What to do → Only those lines in the data below from the line containing "lemma codedSeq_in_c0_iff_allFalse (α" through the line containing "namespace OpNorm", both included, should be restated word for word.

Saved data entries:
»»

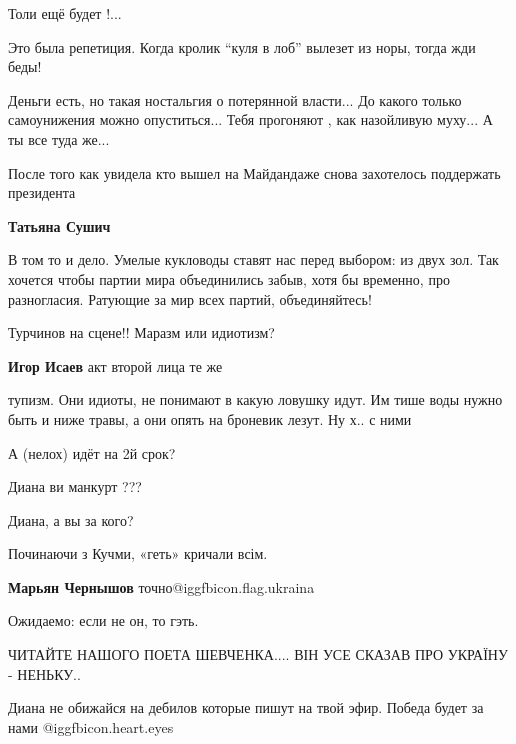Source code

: \begin{itemize}
Толи ещё будет !...

Это была репетиция. Когда кролик \enquote{куля в лоб} вылезет из норы, тогда жди беды!


Деньги есть, но такая ностальгия о потерянной власти...
До какого только самоунижения можно опуститься... Тебя прогоняют , как назойливую муху...
А ты все туда же...

После того как увидела кто вышел на Майдандаже снова захотелось поддержать президента

\begin{itemize} %
\textbf{Татьяна Сушич} 

В том то и дело. Умелые кукловоды ставят нас перед выбором: из двух зол. Так
хочется чтобы партии мира объединились забыв, хотя бы временно, про
разногласия. Ратующие за мир всех партий, объединяйтесь!

\end{itemize} %

Турчинов на сцене!! Маразм или идиотизм?

\begin{itemize} %
\textbf{Игор Исаев} акт второй лица те же


тупизм. Они идиоты, не понимают в какую ловушку идут.
Им тише воды нужно быть и ниже травы, а они опять на броневик лезут. Ну х.. с
ними

\end{itemize} %

А (нелох) идёт на 2й срок?

Диана ви манкурт ???

Диана, а вы за кого?

Починаючи з Кучми, «геть» кричали всім.

\textbf{Марьян Чернышов} точно@igg{fbicon.flag.ukraina}

Ожидаемо: если не он, то гэть.

ЧИТАЙТЕ НАШОГО ПОЕТА ШЕВЧЕНКА....
ВІН УСЕ СКАЗАВ ПРО УКРАЇНУ - НЕНЬКУ..

Диана не обижайся на дебилов которые пишут на твой эфир. Победа будет за нами @igg{fbicon.heart.eyes} 


\end{itemize}
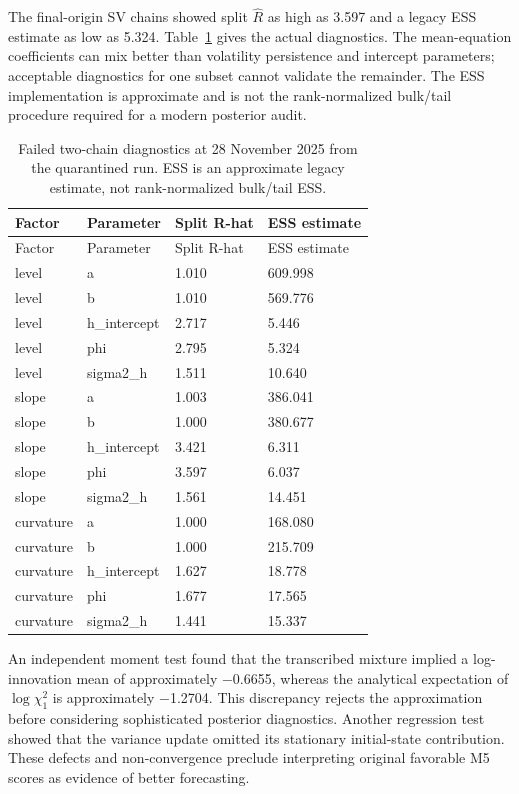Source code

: \documentclass[
  12pt,
  letterpaper,
  DIV=11,
  numbers=noendperiod]{scrreprt}
\begin{document}
The final-origin SV chains showed split \(\widehat R\) as high as 3.597
and a legacy ESS estimate as low as 5.324. Table~\ref{tbl-failed-diag}
gives the actual diagnostics. The mean-equation coefficients can mix
better than volatility persistence and intercept parameters; acceptable
diagnostics for one subset cannot validate the remainder. The ESS
implementation is approximate and is not the rank-normalized bulk/tail
procedure required for a modern posterior audit.

\begin{longtable}[]{@{}llll@{}}
\caption{Failed two-chain diagnostics at 28 November 2025 from the
quarantined run. ESS is an approximate legacy estimate, not
rank-normalized bulk/tail ESS.}\label{tbl-failed-diag}\tabularnewline
\toprule\noalign{}
Factor & Parameter & Split R-hat & ESS estimate \\
\midrule\noalign{}
\endfirsthead
\toprule\noalign{}
Factor & Parameter & Split R-hat & ESS estimate \\
\midrule\noalign{}
\endhead
\bottomrule\noalign{}
\endlastfoot
level & a & 1.010 & 609.998 \\
level & b & 1.010 & 569.776 \\
level & h\_intercept & 2.717 & 5.446 \\
level & phi & 2.795 & 5.324 \\
level & sigma2\_h & 1.511 & 10.640 \\
slope & a & 1.003 & 386.041 \\
slope & b & 1.000 & 380.677 \\
slope & h\_intercept & 3.421 & 6.311 \\
slope & phi & 3.597 & 6.037 \\
slope & sigma2\_h & 1.561 & 14.451 \\
curvature & a & 1.000 & 168.080 \\
curvature & b & 1.000 & 215.709 \\
curvature & h\_intercept & 1.627 & 18.778 \\
curvature & phi & 1.677 & 17.565 \\
curvature & sigma2\_h & 1.441 & 15.337 \\
\end{longtable}

An independent moment test found that the transcribed mixture implied a
log-innovation mean of approximately −0.6655, whereas the analytical
expectation of \(\log\chi^2_1\) is approximately −1.2704. This
discrepancy rejects the approximation before considering sophisticated
posterior diagnostics. Another regression test showed that the variance
update omitted its stationary initial-state contribution. These defects
and non-convergence preclude interpreting original favorable M5 scores
as evidence of better forecasting.
\end{document}
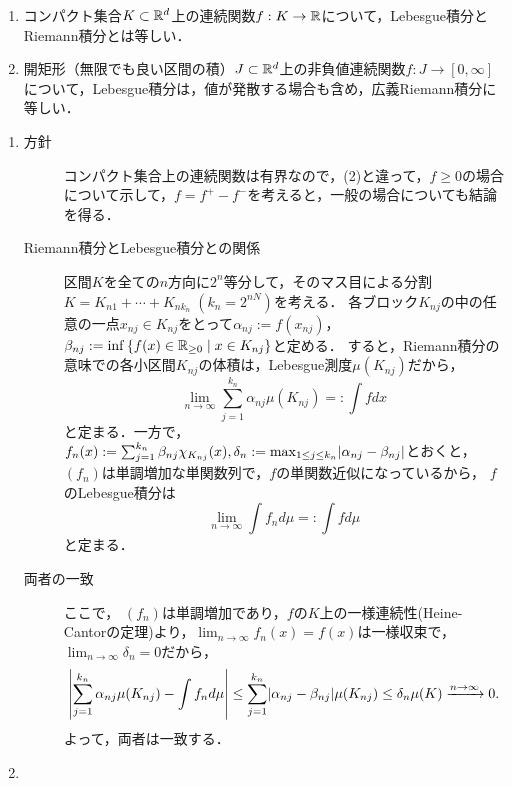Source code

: \documentclass[uplatex, dvipdfmx]{jsreport}
\begin{document}
\begin{theorem}[連続関数の積分]\mbox{}\label{thm-Lebesgue-integral-of-continuous-function}
    \begin{enumerate}
        \item コンパクト集合$K\subset\mathbb{R}^d$上の連続関数$f:K\to\mathbb{R}$について，Lebesgue積分とRiemann積分とは等しい．
        \item 開矩形（無限でも良い区間の積）$J\subset\mathbb{R}^d$上の非負値連続関数$f:J\to[0,\infty]$について，Lebesgue積分は，値が発散する場合も含め，広義Riemann積分に等しい．
    \end{enumerate}
\end{theorem}
\begin{Proof}\mbox{}
    \begin{enumerate}
        \item \begin{description}
            \item[方針] コンパクト集合上の連続関数は有界なので，(2)と違って，$f\ge 0$の場合について示して，$f=f^+-f^-$を考えると，一般の場合についても結論を得る．
            \item[Riemann積分とLebesgue積分との関係]
            区間$K$を全ての$n$方向に$2^n$等分して，そのマス目による分割$K=K_{n1}+\cdots+K_{nk_n}\;(k_n=2^{nN})$を考える．
            各ブロック$K_{nj}$の中の任意の一点$x_{nj}\in K_{nj}$をとって$\alpha_{nj}:=f(x_{nj})$，$\beta_{nj}:=\inf\left\{f(x)\in\mathbb{R}_{\ge0}\mid x\in K_{nj}\right\}$と定める．
            すると，Riemann積分の意味での各小区間$K_{nj}$の体積は，Lebesgue測度$\mu(K_{nj})$だから，
            \[\lim_{n\to\infty}\sum_{j=1}^{k_n}\alpha_{nj}\mu(K_{nj})=:\int fdx\]
            と定まる．一方で，
            $f_n(x):=\sum_{j=1}^{k_n}\beta_{nj}\chi_{K_{nj}}(x),\delta_n:=\max_{1\le j\le k_n}\lvert\alpha_{nj}-\beta_{nj}\rvert$とおくと，
            $(f_n)$は単調増加な単関数列で，$f$の単関数近似になっているから，
            $f$のLebesgue積分は
            \[\lim_{n\to\infty}\int f_nd\mu=:\int fd\mu\]
            と定まる．
            \item[両者の一致]
            ここで，
            $(f_n)$は単調増加であり，$f$の$K$上の一様連続性(Heine-Cantorの定理)より，$\lim_{n\to\infty}f_n(x)=f(x)$は一様収束で，$\lim_{n\to\infty}\delta_n=0$だから，
            \[\left|\sum_{j=1}^{k_n}\alpha_{nj}\mu(K_{nj})-\int f_nd\mu\right|\le\sum_{j=1}^{k_n}\lvert\alpha_{nj}-\beta_{nj}\rvert\mu(K_{nj})\le\delta_n\mu(K)\xrightarrow{n\to\infty}0.\]
            よって，両者は一致する．
        \end{description}
        \item \begin{description}

\end{description}
\end{enumerate}
\end{Proof}
\end{document}
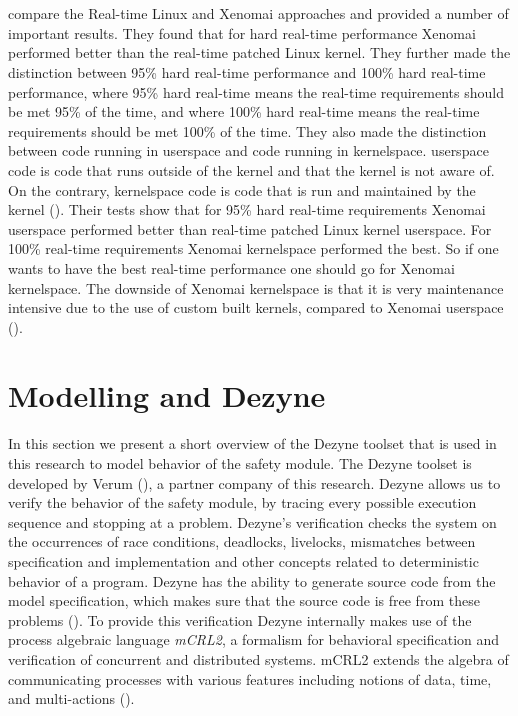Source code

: \documentclass[12pt]{scrreprt}
\begin{document}
\\\\
\citeauthor{brown_martin} compare the Real-time Linux and Xenomai approaches and provided a number of important results. They found that for hard real-time performance Xenomai performed better than the real-time patched Linux kernel. They further made the distinction between 95\% hard real-time performance and 100\% hard real-time performance, where 95\% hard real-time means the real-time requirements should be met 95\% of the time, and where 100\% hard real-time means the real-time requirements should be met 100\% of the time. They also made the distinction between code running in userspace and code running in kernelspace. userspace code is code that runs outside of the kernel and that the kernel is not aware of. On the contrary, kernelspace code is code that is run and maintained by the kernel (\cite{blocking}). Their tests show that for 95\% hard real-time requirements Xenomai userspace performed better than real-time patched Linux kernel userspace. For 100\% real-time requirements Xenomai kernelspace performed the best. So if one wants to have the best real-time performance one should go for Xenomai kernelspace. The downside of Xenomai kernelspace is that it is very maintenance intensive due to the use of custom built kernels, compared to Xenomai userspace (\cite{brown_martin}).

\section{Modelling and Dezyne}
In this section we present a short overview of the Dezyne toolset that is used in this research to model behavior of the safety module. The Dezyne toolset is developed by Verum (\cite{verum}), a partner company of this research. Dezyne allows us to verify the behavior of the safety module, by tracing every possible execution sequence and stopping at a problem. Dezyne's verification checks the system on the occurrences of race conditions, deadlocks, livelocks, mismatches between specification and implementation and other concepts related to deterministic behavior of a program. Dezyne has the ability to generate source code from the model specification, which makes sure that the source code is free from these problems (\cite{dzntut}).
To provide this verification Dezyne internally makes use of the process algebraic language \textit{mCRL2}, a formalism for behavioral specification and verification of concurrent and distributed systems. mCRL2 extends the algebra of communicating processes with various features including notions of data, time, and multi-actions (\cite{mcrl2}).
\end{document}
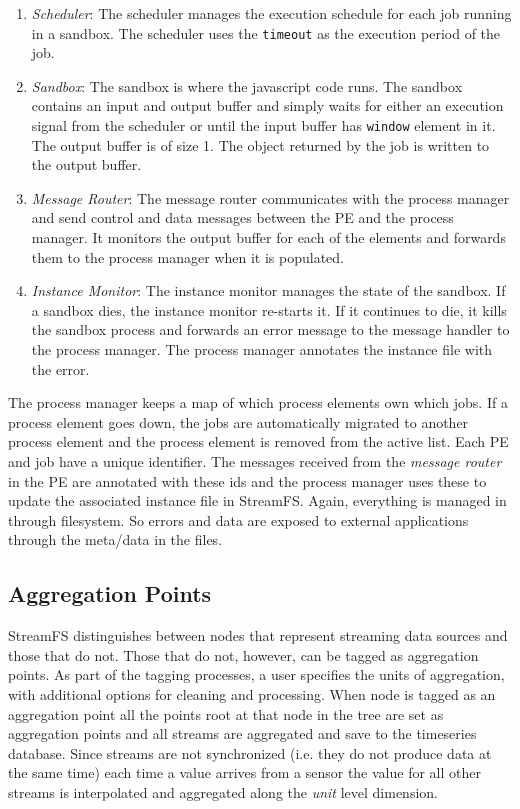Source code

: \begin{enumerate}
\item \emph{Scheduler}: The scheduler manages the execution schedule for each job running in a sandbox.  The scheduler uses
the \texttt{timeout} as the execution period of the job.

\item \emph{Sandbox}:  The sandbox is where the javascript code runs.  The sandbox contains an input and output buffer and simply 
waits for either an execution signal from the scheduler or until the input buffer has \texttt{window} element in it.  The output
buffer is of size 1.  The object returned by the job is written to the output buffer.

\item \emph{Message Router}:  The message router communicates with the process manager and send control and data messages between
the PE and the process manager.  It monitors the output buffer for each of the elements and forwards them to the process manager 
when it is populated.

\item \emph{Instance Monitor}:  The instance monitor manages the state of the sandbox.  If a sandbox dies, the instance monitor re-starts
it.  If it continues to die, it kills the sandbox process and forwards an error message to the message handler to the process manager.
The process manager annotates the instance file with the error.

\end{enumerate}


The process manager keeps a map of which process elements own which jobs.  If a process element goes down, the jobs are automatically
migrated to another process element and the process element is removed from the active list.  Each PE and job have a unique identifier.
The messages received from the \emph{message router} in the PE are annotated with these ids and the process manager uses these
to update the associated instance file in StreamFS.  Again, everything is managed in through filesystem.  So errors and data
are exposed to external applications through the meta/data in the files.


\subsection{Aggregation Points}
\label{sec:aggpts}
StreamFS distinguishes between nodes that represent streaming data sources and those that do not.  Those that do not, 
however, can be tagged as aggregation points.  As part of the tagging processes, a user specifies the units of aggregation, with 
additional options for cleaning and processing.  When node is tagged as an aggregation point all the points root at that
node in the tree are set as aggregation points and all streams are aggregated and save to the timeseries database.
Since streams are not synchronized (i.e. they do not produce data at the same time) each time a value arrives from a
sensor the value for all other streams is interpolated and aggregated along the \emph{unit} level dimension.

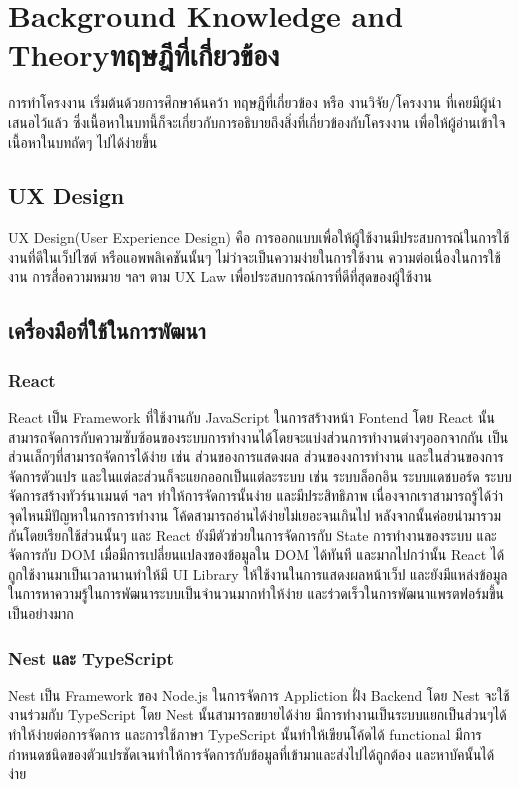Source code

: \chapter{\ifenglish Background Knowledge and Theory\else ทฤษฎีที่เกี่ยวข้อง\fi}

การทำโครงงาน เริ่มต้นด้วยการศึกษาค้นคว้า ทฤษฎีที่เกี่ยวข้อง หรือ งานวิจัย/โครงงาน ที่เคยมีผู้นำเสนอไว้แล้ว ซึ่งเนื้อหาในบทนี้ก็จะเกี่ยวกับการอธิบายถึงสิ่งที่เกี่ยวข้องกับโครงงาน เพื่อให้ผู้อ่านเข้าใจเนื้อหาในบทถัดๆ ไปได้ง่ายขึ้น

\section{UX Design}
UX Design(User Experience Design) คือ การออกแบบเพื่อให้ผู้ใช้งานมีประสบการณ์ในการใช้งานที่ดีในเว็ปไซต์ หรือแอพพลิเคชันนั้นๆ
ไม่ว่าจะเป็นความง่ายในการใช้งาน ความต่อเนื่องในการใช้งาน การสื่อความหมาย ฯลฯ ตาม UX Law\cite{uxlaw} เพื่อประสบการณ์การที่ดีที่สุดของผู้ใช้งาน

\section{เครื่องมือที่ใช้ในการพัฒนา}
\subsection{React}
React เป็น Framework ที่ใช้งานกับ JavaScript ในการสร้างหน้า Fontend โดย React นั้นสามารถจัดการกับความซับซ้อนของระบบการทำงานได้โดยจะแบ่งส่วนการทำงานต่างๆออกจากกัน
เป็นส่วนเล็กๆที่สามารถจัดการได้ง่าย เช่น ส่วนของการแสดงผล ส่วนของงการทำงาน และในส่วนของการจัดการตัวแปร และในแต่ละส่วนก็จะแยกออกเป็นแต่ละระบบ เช่น ระบบล็อกอิน ระบบแดชบอร์ด ระบบจัดการสร้างทัวร์นาเมนต์ ฯลฯ 
ทำให้การจัดการนั้นง่าย และมีประสิทธิภาพ เนื่องจากเราสามารถรู้ได้ว่าจุดไหนมีปัญหาในการการทำงาน โค้ดสามารถอ่านได้ง่ายไม่เยอะจนเกินไป หลังจากนั้นค่อยนำมารวมกันโดยเรียกใช้ส่วนนั้นๆ และ React ยังมีตัวช่วยในการจัดการกับ State การทำงานของระบบ และจัดการกับ DOM
เมื่อมีการเปลี่ยนแปลงของข้อมูลใน DOM ได้ทันที และมากไปกว่านั้น React ได้ถูกใช้งานมาเป็นเวลานานทำให้มี UI Library ให้ใช้งานในการแสดงผลหน้าเว็ป และยังมีแหล่งข้อมูลในการหาความรู้ในการพัฒนาระบบเป็นจำนวนมากทำให้ง่าย และร่วดเร็วในการพัฒนาแพรตฟอร์มขึ้นเป็นอย่างมาก 

\subsection{Nest และ TypeScript}
Nest เป็น Framework ของ Node.js ในการจัดการ Appliction ฝั่ง Backend โดย Nest จะใช้งานร่วมกับ TypeScript 
โดย Nest นั้นสามารถขยายได้ง่าย มีการทำงานเป็นระบบแยกเป็นส่วนๆได้ ทำให้ง่ายต่อการจัดการ และการใช้ภาษา TypeScript นั้นทำให้เขียนโค้ดได้
functional มีการกำหนดชนิดของตัวแปรชัดเจนทำให้การจัดการกับข้อมูลที่เข้ามาและส่งไปได้ถูกต้อง และหาบัคนั้นได้ง่าย

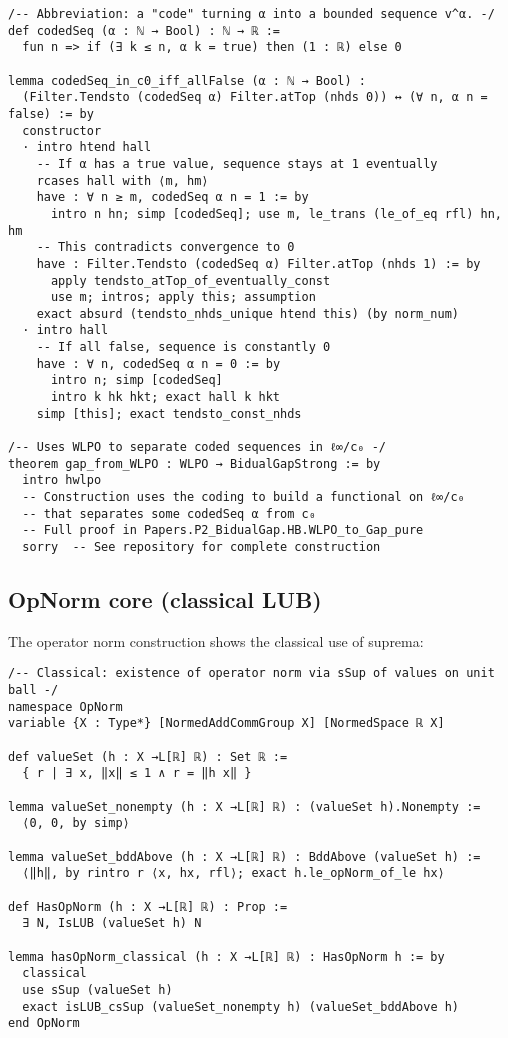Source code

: \documentclass[11pt]{article}
\begin{document}
\begin{lstlisting}[caption={WLPO implies gap via coding},label={lst:wlpo-gap}]
/-- Abbreviation: a "code" turning α into a bounded sequence v^α. -/
def codedSeq (α : ℕ → Bool) : ℕ → ℝ :=
  fun n => if (∃ k ≤ n, α k = true) then (1 : ℝ) else 0

lemma codedSeq_in_c0_iff_allFalse (α : ℕ → Bool) :
  (Filter.Tendsto (codedSeq α) Filter.atTop (nhds 0)) ↔ (∀ n, α n = false) := by
  constructor
  · intro htend hall
    -- If α has a true value, sequence stays at 1 eventually
    rcases hall with ⟨m, hm⟩
    have : ∀ n ≥ m, codedSeq α n = 1 := by
      intro n hn; simp [codedSeq]; use m, le_trans (le_of_eq rfl) hn, hm
    -- This contradicts convergence to 0
    have : Filter.Tendsto (codedSeq α) Filter.atTop (nhds 1) := by
      apply tendsto_atTop_of_eventually_const
      use m; intros; apply this; assumption
    exact absurd (tendsto_nhds_unique htend this) (by norm_num)
  · intro hall
    -- If all false, sequence is constantly 0
    have : ∀ n, codedSeq α n = 0 := by
      intro n; simp [codedSeq]
      intro k hk hkt; exact hall k hkt
    simp [this]; exact tendsto_const_nhds

/-- Uses WLPO to separate coded sequences in ℓ∞/c₀ -/
theorem gap_from_WLPO : WLPO → BidualGapStrong := by
  intro hwlpo
  -- Construction uses the coding to build a functional on ℓ∞/c₀
  -- that separates some codedSeq α from c₀
  -- Full proof in Papers.P2_BidualGap.HB.WLPO_to_Gap_pure
  sorry  -- See repository for complete construction
\end{lstlisting}

\subsection{OpNorm core (classical LUB)}

The operator norm construction shows the classical use of suprema:

\begin{lstlisting}[caption={Classical operator norm via supremum},label={lst:opnorm}]
/-- Classical: existence of operator norm via sSup of values on unit ball -/
namespace OpNorm
variable {X : Type*} [NormedAddCommGroup X] [NormedSpace ℝ X]

def valueSet (h : X →L[ℝ] ℝ) : Set ℝ := 
  { r | ∃ x, ‖x‖ ≤ 1 ∧ r = ‖h x‖ }

lemma valueSet_nonempty (h : X →L[ℝ] ℝ) : (valueSet h).Nonempty := 
  ⟨0, 0, by simp⟩
  
lemma valueSet_bddAbove (h : X →L[ℝ] ℝ) : BddAbove (valueSet h) :=
  ⟨‖h‖, by rintro r ⟨x, hx, rfl⟩; exact h.le_opNorm_of_le hx⟩

def HasOpNorm (h : X →L[ℝ] ℝ) : Prop := 
  ∃ N, IsLUB (valueSet h) N

lemma hasOpNorm_classical (h : X →L[ℝ] ℝ) : HasOpNorm h := by
  classical
  use sSup (valueSet h)
  exact isLUB_csSup (valueSet_nonempty h) (valueSet_bddAbove h)
end OpNorm
\end{lstlisting}
\end{document}
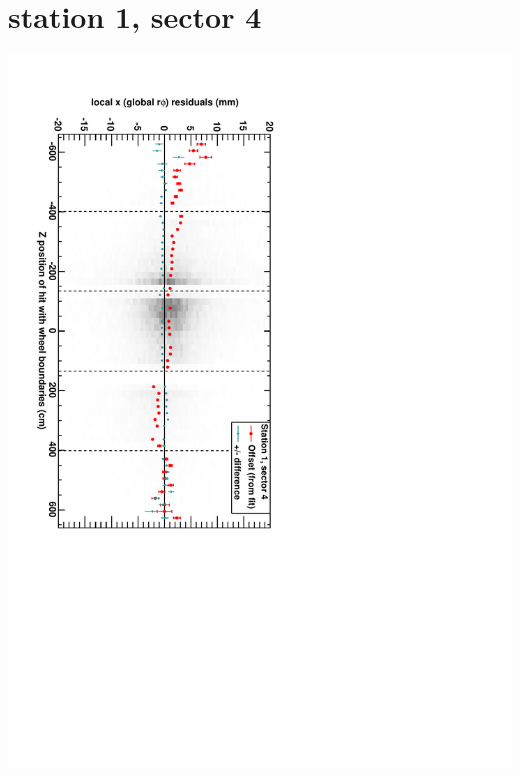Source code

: \documentclass[compress]{beamer}
\begin{document}
\section*{station 1, sector 4}
\begin{frame} \vfill \mbox{\hspace{-1 cm}\includegraphics[height=1.2\linewidth, angle=90]{DTrphiVsZ_st1_sr04.pdf}} \end{frame}
\end{document}
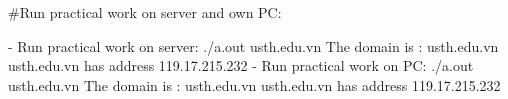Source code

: \documentclass[12pt]{article}
\begin{document}
#Run practical work on server and own PC:

- Run practical work on server:
./a.out usth.edu.vn
The domain is : usth.edu.vn
usth.edu.vn has address 119.17.215.232
- Run practical work on PC:
./a.out usth.edu.vn
The domain is : usth.edu.vn
usth.edu.vn has address 119.17.215.232
\end{document}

««

Response →
lemma codedSeq_in_c0_iff_allFalse (α : ℕ → Bool) :
  (Filter.Tendsto (codedSeq α) Filter.atTop (nhds 0)) ↔ (∀ n, α n = false) := by
  constructor
  · intro htend hall
    -- If α has a true value, sequence stays at 1 eventually
    rcases hall with ⟨m, hm⟩
    have : ∀ n ≥ m, codedSeq α n = 1 := by
      intro n hn; simp [codedSeq]; use m, le_trans (le_of_eq rfl) hn, hm
    -- This contradicts convergence to 0
    have : Filter.Tendsto (codedSeq α) Filter.atTop (nhds 1) := by
      apply tendsto_atTop_of_eventually_const
      use m; intros; apply this; assumption
    exact absurd (tendsto_nhds_unique htend this) (by norm_num)
  · intro hall
    -- If all false, sequence is constantly 0
    have : ∀ n, codedSeq α n = 0 := by
      intro n; simp [codedSeq]
      intro k hk hkt; exact hall k hkt
    simp [this]; exact tendsto_const_nhds

/-- Uses WLPO to separate coded sequences in ℓ∞/c₀ -/
theorem gap_from_WLPO : WLPO → BidualGapStrong := by
  intro hwlpo
  -- Construction uses the coding to build a functional on ℓ∞/c₀
  -- that separates some codedSeq α from c₀
  -- Full proof in Papers.P2_BidualGap.HB.WLPO_to_Gap_pure
  sorry  -- See repository for complete construction
\end{lstlisting}

\subsection{OpNorm core (classical LUB)}

The operator norm construction shows the classical use of suprema:

\begin{lstlisting}[caption={Classical operator norm via supremum},label={lst:opnorm}]
/-- Classical: existence of operator norm via sSup of values on unit ball -/
namespace OpNorm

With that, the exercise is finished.